Wednesday May 29. Week 5 Day 4 of pregnancy. I'm really fucking tired. Arrive at hospital Advanced Radiology lab for first ultrasound. Warned by doctor that the most I will see is a gestational sac, perhaps a fetal pole.
Wednesday, 2:30pm. Youngish ultrasound tech is baffled by request for ultrasound this early in pregnancy. Engenders no confidence. Loudly exclaims "I don't see anything in there.....maybe... yeah, I don't know.... I can't say I am seeing a sac..... I don't know." I am told my doctor will get an official report the next day.
Wednesday, 2:50pm. Drive home crying.
Wednesday 6pm. Start feeling mysterious cramp around right ovary. Between the pain and the words of ultrasound tech I am now convinced my pregnancy is ectopic.
Wednesday 6:15pm. Join "ectopic pregnancy" support group on babycenter.com. Pose symptoms and questions to group. Read horror stories about ruptured fallopian tubes and near-death experiences.
Wednesday, 9pm. Warn husband of potential trip to ER.
Thursday May 30, 1am. Is my cramping getting worse. Is my baby trapped in my right tube? Am I going to survive an ectopic pregnancy?
Thursday May 30, 10am. Call doctor for Advanced Radiology ultrasound report. Speak to kind assistant who says report isn't in yet, the doctor will call me as soon as she gets the result.
Thursday 10:15am. Imagine senior ultrasound technician staring at the images of my uterus in confusion. I know from years of this shit, it's very tilted.
Friday May 31, 8am.
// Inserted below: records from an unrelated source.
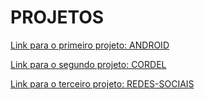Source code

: # PROJETOS
 
<p>
 <a href="https://chasmalin.github.io/PROJETOS/projeto_site_android_CeV/android.html">
  Link para o primeiro projeto: ANDROID
 </a>
</p>

<p>
 <a href="https://chasmalin.github.io/projeto_cordel/index.html">
  Link para o segundo projeto: CORDEL
 </a>
</p>

<p>
 <a href="#">
  Link para o terceiro projeto: REDES-SOCIAIS
 </a>
</p>
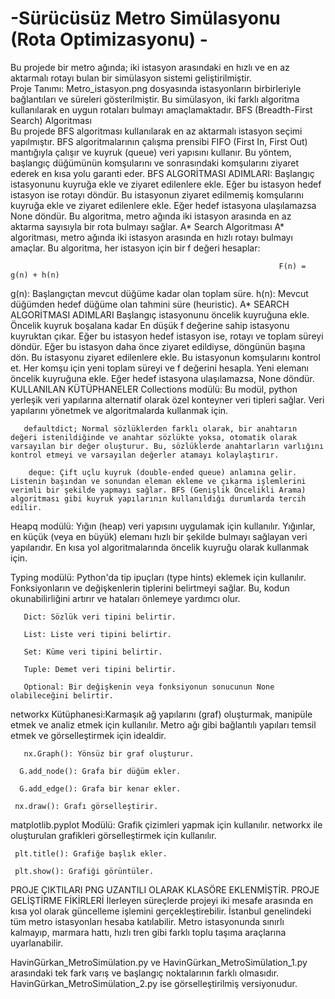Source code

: # -Sürücüsüz Metro Simülasyonu (Rota Optimizasyonu) -
Bu projede bir metro ağında; iki istasyon arasındaki en hızlı ve en az aktarmalı rotayı bulan bir simülasyon sistemi geliştirilmiştir.  
Proje Tanımı: 
  Metro_istasyon.png dosyasında istasyonların birbirleriyle bağlantıları ve süreleri gösterilmiştir. Bu simülasyon, iki farklı algoritma kullanılarak en uygun rotaları bulmayı amaçlamaktadır. 
BFS (Breadth-First Search) Algoritması  
  Bu projede BFS algoritması kullanılarak en az aktarmalı istasyon seçimi yapılmıştır. BFS algoritmalarının çalışma prensibi FIFO (First In, First Out) mantığıyla çalışır ve kuyruk (queue) veri yapısını kullanır. Bu yöntem, başlangıç düğümünün komşularını ve sonrasındaki komşularını ziyaret ederek en kısa yolu garanti eder. 
  BFS ALGORİTMASI ADIMLARI: 
Başlangıç istasyonunu kuyruğa ekle ve ziyaret edilenlere ekle. 
Eğer bu istasyon hedef istasyon ise rotayı döndür. 
Bu istasyonun ziyaret edilmemiş komşularını kuyruğa ekle ve ziyaret edilenlere ekle. 
Eğer hedef istasyona ulaşılamazsa None döndür. 
Bu algoritma, metro ağında iki istasyon arasında en az aktarma sayısıyla bir rota bulmayı sağlar.
A* Search Algoritması 
A* algoritması, metro ağında iki istasyon arasında en hızlı rotayı bulmayı amaçlar. Bu algoritma, her istasyon için bir f değeri hesaplar: 

                                                                F(n) = g(n) + h(n) 
g(n): Başlangıçtan mevcut düğüme kadar olan toplam süre. 
h(n): Mevcut düğümden hedef düğüme olan tahmini süre (heuristic).
   A* SEARCH ALGORİTMASI ADIMLARI 
Başlangıç istasyonunu öncelik kuyruğuna ekle. 
Öncelik kuyruk boşalana kadar 
   En düşük f değerine sahip istasyonu kuyruktan çıkar. 
   Eğer bu istasyon hedef istasyon ise, rotayı ve toplam süreyi döndür. 
   Eğer bu istasyon daha önce ziyaret edildiyse, döngünün başına dön. 
   Bu istasyonu ziyaret edilenlere ekle. 
   Bu istasyonun komşularını kontrol et. 
   Her komşu için yeni toplam süreyi ve f değerini hesapla. 
   Yeni elemanı öncelik kuyruğuna ekle. 
Eğer hedef istasyona ulaşılamazsa, None döndür. 
KULLANILAN KÜTÜPHANELER
Collections modülü: Bu modül, python yerleşik veri yapılarına alternatif olarak özel konteyner veri tipleri sağlar. Veri yapılarını yönetmek ve algoritmalarda kullanmak için. 

       defaultdict; Normal sözlüklerden farklı olarak, bir anahtarın değeri istenildiğinde ve anahtar sözlükte yoksa, otomatik olarak varsayılan bir değer oluşturur. Bu, sözlüklerde anahtarların varlığını kontrol etmeyi ve varsayılan değerler atamayı kolaylaştırır. 

        deque: Çift uçlu kuyruk (double-ended queue) anlamına gelir. Listenin başından ve sonundan eleman ekleme ve çıkarma işlemlerini verimli bir şekilde yapmayı sağlar. BFS (Genişlik Öncelikli Arama) algoritması gibi kuyruk yapılarının kullanıldığı durumlarda tercih edilir. 

Heapq modülü: Yığın (heap) veri yapısını uygulamak için kullanılır. Yığınlar, en küçük (veya en büyük) elemanı hızlı bir şekilde bulmayı sağlayan veri yapılarıdır. En kısa yol algoritmalarında öncelik kuyruğu olarak kullanmak için. 

Typing modülü: Python'da tip ipuçları (type hints) eklemek için kullanılır. Fonksiyonların ve değişkenlerin tiplerini belirtmeyi sağlar. Bu, kodun okunabilirliğini artırır ve hataları önlemeye yardımcı olur.  

       Dict: Sözlük veri tipini belirtir. 

       List: Liste veri tipini belirtir. 

       Set: Küme veri tipini belirtir. 

       Tuple: Demet veri tipini belirtir. 

       Optional: Bir değişkenin veya fonksiyonun sonucunun None olabileceğini belirtir. 

networkx Kütüphanesi:Karmaşık ağ yapılarını (graf) oluşturmak, manipüle etmek ve analiz etmek için kullanılır. Metro ağı gibi bağlantılı yapıları temsil etmek ve görselleştirmek için idealdir.  

       nx.Graph(): Yönsüz bir graf oluşturur. 

      G.add_node(): Grafa bir düğüm ekler. 

      G.add_edge(): Grafa bir kenar ekler. 

     nx.draw(): Grafı görselleştirir. 

matplotlib.pyplot Modülü: Grafik çizimleri yapmak için kullanılır. networkx ile oluşturulan grafikleri görselleştirmek için kullanılır. 

     plt.title(): Grafiğe başlık ekler. 

     plt.show(): Grafiği görüntüler. 

PROJE ÇIKTILARI PNG UZANTILI OLARAK KLASÖRE EKLENMİŞTİR.
PROJE GELİŞTİRME FİKİRLERİ
İlerleyen süreçlerde projeyi iki mesafe arasında en kısa yol olarak güncelleme işlemini gerçekleştirebilir. 
İstanbul genelindeki tüm metro istasyonları hesaba katılabilir. 
Metro istasyonunda sınırlı kalmayıp, marmara hattı, hızlı tren gibi farklı toplu taşıma araçlarına uyarlanabilir.


HavinGürkan_MetroSimülation.py ve HavinGürkan_MetroSimülation_1.py arasındaki tek fark varış ve başlangıç noktalarının farklı olmasıdır.
HavinGürkan_MetroSimülation_2.py ise görselleştirilmiş versiyonudur.
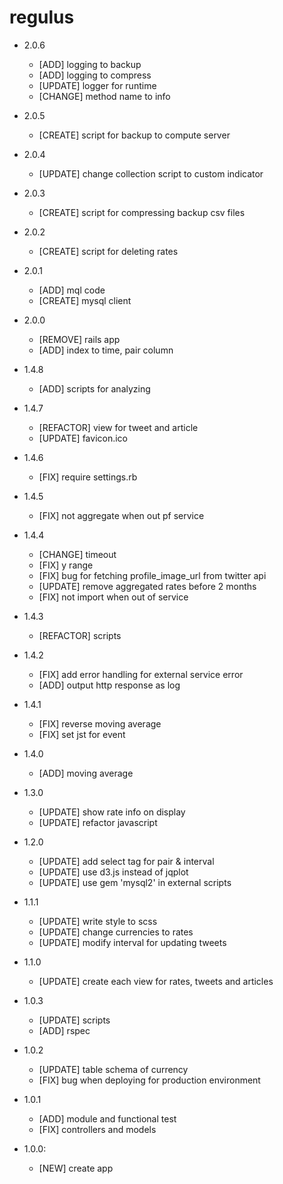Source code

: regulus
=======

- 2.0.6
  - [ADD] logging to backup
  - [ADD] logging to compress
  - [UPDATE] logger for runtime
  - [CHANGE] method name to info

- 2.0.5
  - [CREATE] script for backup to compute server

- 2.0.4
  - [UPDATE] change collection script to custom indicator

- 2.0.3
  - [CREATE] script for compressing backup csv files

- 2.0.2
  - [CREATE] script for deleting rates

- 2.0.1
  - [ADD] mql code
  - [CREATE] mysql client

- 2.0.0
  - [REMOVE] rails app
  - [ADD] index to time, pair column

- 1.4.8
  - [ADD] scripts for analyzing

- 1.4.7
  - [REFACTOR] view for tweet and article
  - [UPDATE] favicon.ico

- 1.4.6
  - [FIX] require settings.rb

- 1.4.5
  - [FIX] not aggregate when out pf service

- 1.4.4
  - [CHANGE] timeout
  - [FIX] y range
  - [FIX] bug for fetching profile_image_url from twitter api
  - [UPDATE] remove aggregated rates before 2 months
  - [FIX] not import when out of service

- 1.4.3
  - [REFACTOR] scripts

- 1.4.2
  - [FIX] add error handling for external service error
  - [ADD] output http response as log

- 1.4.1
  - [FIX] reverse moving average
  - [FIX] set jst for event

- 1.4.0
  - [ADD] moving average

- 1.3.0
  - [UPDATE] show rate info on display
  - [UPDATE] refactor javascript

- 1.2.0
  - [UPDATE] add select tag for pair & interval
  - [UPDATE] use d3.js instead of jqplot
  - [UPDATE] use gem 'mysql2' in external scripts

- 1.1.1
  - [UPDATE] write style to scss
  - [UPDATE] change currencies to rates
  - [UPDATE] modify interval for updating tweets

- 1.1.0
  - [UPDATE] create each view for rates, tweets and articles

- 1.0.3
  - [UPDATE] scripts
  - [ADD] rspec

- 1.0.2
  - [UPDATE] table schema of currency
  - [FIX] bug when deploying for production environment

- 1.0.1
  - [ADD] module and functional test
  - [FIX] controllers and models

- 1.0.0:
  - [NEW] create app
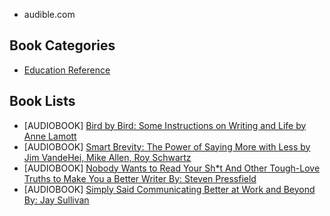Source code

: - audible.com


## Book Categories 
- [Education Reference](https://www.amazon.com/gp/bestsellers/digital-text/157408011/ref=zg_b_bs_157408011_1)


## Book Lists
- [AUDIOBOOK] [Bird by Bird: Some Instructions on Writing and Life by Anne Lamott](https://www.audible.com/pd/Bird-by-Bird-Audiobook/B0BJ48MQ5T?ref_pageloadid=ELA88PVvPiSuqeGi&ref=a_cat_Educa_c4_product_1_4&pf_rd_p=c352221a-9469-4188-bbfe-4dd5cce32223&pf_rd_r=CYF9KMDXN9TPG8E2A74C&pageLoadId=GbbY2XqxIcS62vhk&creativeId=f96a42f6-d65d-454f-b2f9-5abd1c38a6d7)
- [AUDIOBOOK] [Smart Brevity: The Power of Saying More with Less by Jim VandeHei, Mike Allen, Roy Schwartz](https://www.audible.com/pd/Smart-Brevity-Audiobook/B0B5YKDKRJ?ref_pageloadid=ELA88PVvPiSuqeGi&ref=a_cat_Educa_c4_product_1_2&pf_rd_p=c352221a-9469-4188-bbfe-4dd5cce32223&pf_rd_r=CYF9KMDXN9TPG8E2A74C&pageLoadId=GbbY2XqxIcS62vhk&creativeId=f96a42f6-d65d-454f-b2f9-5abd1c38a6d7)
- [AUDIOBOOK] [Nobody Wants to Read Your Sh*t
And Other Tough-Love Truths to Make You a Better Writer
By: Steven Pressfield](https://www.audible.com/pd/Nobody-Wants-to-Read-Your-Sh-t-Audiobook/B07FXZ25CC?plink=CNt5OiD08llqCikF&ref_pageloadid=GbbY2XqxIcS62vhk&ref=a_pd_Smart-_c5_adblp13nvtcf_1_5&pf_rd_p=845f0c58-78d9-4f96-8a29-dae2be9758f6&pf_rd_r=K7QXDGC84VBS8W771X3R&pageLoadId=fLOqDa4GwwLBVMWZ&creativeId=8a51e45c-298e-47d8-a31b-38eb71e2f293)
- [AUDIOBOOK] [Simply Said
Communicating Better at Work and Beyond
By: Jay Sullivan](https://www.audible.com/pd/Simply-Said-Audiobook/B06XRN58LM?plink=CNt5OiD08llqCikF&ref_pageloadid=GbbY2XqxIcS62vhk&ref=a_pd_Smart-_c5_adblp13nvtcf_1_1&pf_rd_p=845f0c58-78d9-4f96-8a29-dae2be9758f6&pf_rd_r=K7QXDGC84VBS8W771X3R&pageLoadId=fLOqDa4GwwLBVMWZ&creativeId=8a51e45c-298e-47d8-a31b-38eb71e2f293)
Call doctor back for lab report, kind assistant is pissed off at Advanced Radiology, my ultrasound report still isn't in yet.
Friday, 9am. Fuck it. Call in sick from work. I'm exhausted. Take niblet to pool in act of desperation to give her the attentive, loving, non-panicked mother who won't scar her for life, the mother that she deserves.
Friday, 3pm. Doctor calls me while I am buying Niblet a grilled cheese at the pool snack bar. Her report says there is a gestational sac in my uterus. IN MY UTERUS. And I have a benign corpeus luteum cyst on my right ovary. I should return to a lab next week for another ultrasound.
Friday, 3:10pm. Who is that crazy grinning lady with the kid in the pool snack bar?
Friday, 3:15pm. Schedule radiology appointment for the following week with the hospital's department of Maternal Fetal Medicine. In other words I will see a doctor who can actually read ultrasounds.
"Won't scar her for life." Fuck dude. Who knew that would be so hard?